--- START ---
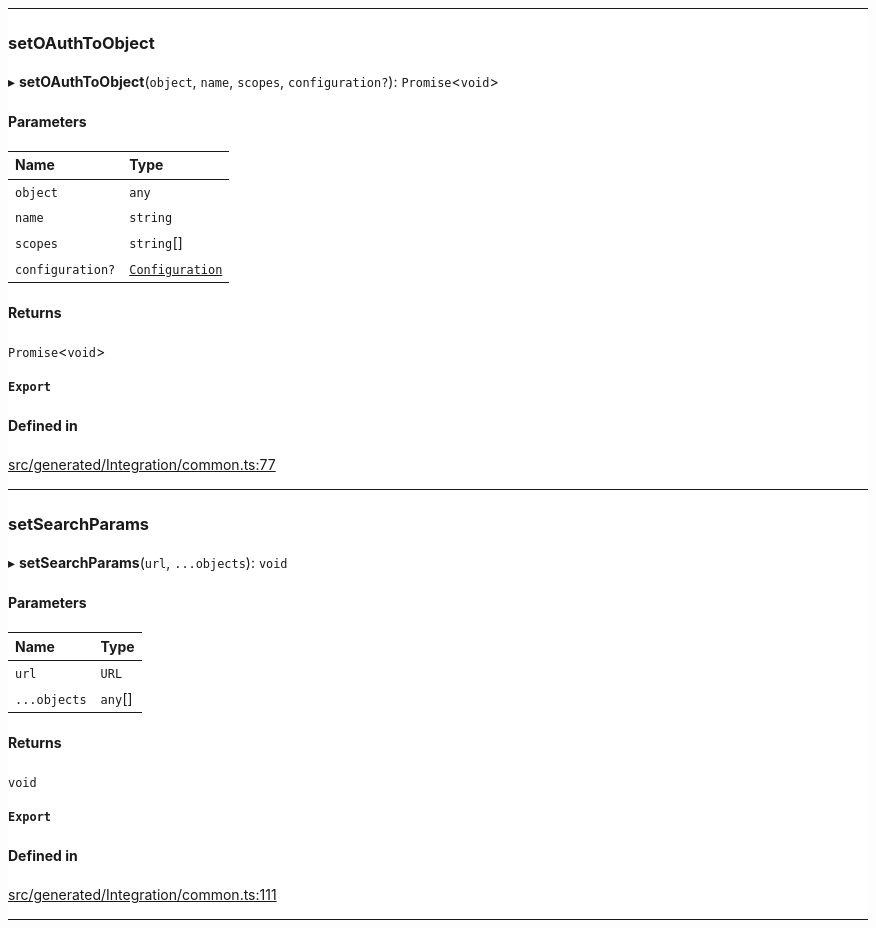 ___

### setOAuthToObject

▸ **setOAuthToObject**(`object`, `name`, `scopes`, `configuration?`): `Promise`\<`void`\>

#### Parameters

| Name | Type |
| :------ | :------ |
| `object` | `any` |
| `name` | `string` |
| `scopes` | `string`[] |
| `configuration?` | [`Configuration`](../classes/Integration_configuration.Configuration.md) |

#### Returns

`Promise`\<`void`\>

**`Export`**

#### Defined in

[src/generated/Integration/common.ts:77](https://github.com/saasus-platform/saasus-sdk-javascript/blob/2c78b0a/src/generated/Integration/common.ts#L77)

___

### setSearchParams

▸ **setSearchParams**(`url`, `...objects`): `void`

#### Parameters

| Name | Type |
| :------ | :------ |
| `url` | `URL` |
| `...objects` | `any`[] |

#### Returns

`void`

**`Export`**

#### Defined in

[src/generated/Integration/common.ts:111](https://github.com/saasus-platform/saasus-sdk-javascript/blob/2c78b0a/src/generated/Integration/common.ts#L111)

___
--- END ---
- **What is needed**
Reproduce each entry exactly, without the pictures.

- **Exercise output**
 ___

### setOAuthToObject

▸ **setOAuthToObject**(`object`, `name`, `scopes`, `configuration?`): `Promise`\<`void`\>

#### Parameters

| Name | Type |
| :------ | :------ |
| `object` | `any` |
| `name` | `string` |
| `scopes` | `string`[] |
| `configuration?` | [`Configuration`](../classes/Integration_configuration.Configuration.md) |

#### Returns

`Promise`\<`void`\>

**`Export`**

#### Defined in

[src/generated/Integration/common.ts:77](https://github.com/saasus-platform/saasus-sdk-javascript/blob/2c78b0a/src/generated/Integration/common.ts#L77)

___

### setSearchParams

▸ **setSearchParams**(`url`, `...objects`): `void`

#### Parameters

| Name | Type |
| :------ | :------ |
| `url` | `URL` |
| `...objects` | `any`[] |

#### Returns

`void`

**`Export`**

#### Defined in

[src/generated/Integration/common.ts:111](https://github.com/saasus-platform/saasus-sdk-javascript/blob/2c78b0a/src/generated/Integration/common.ts#L111)

___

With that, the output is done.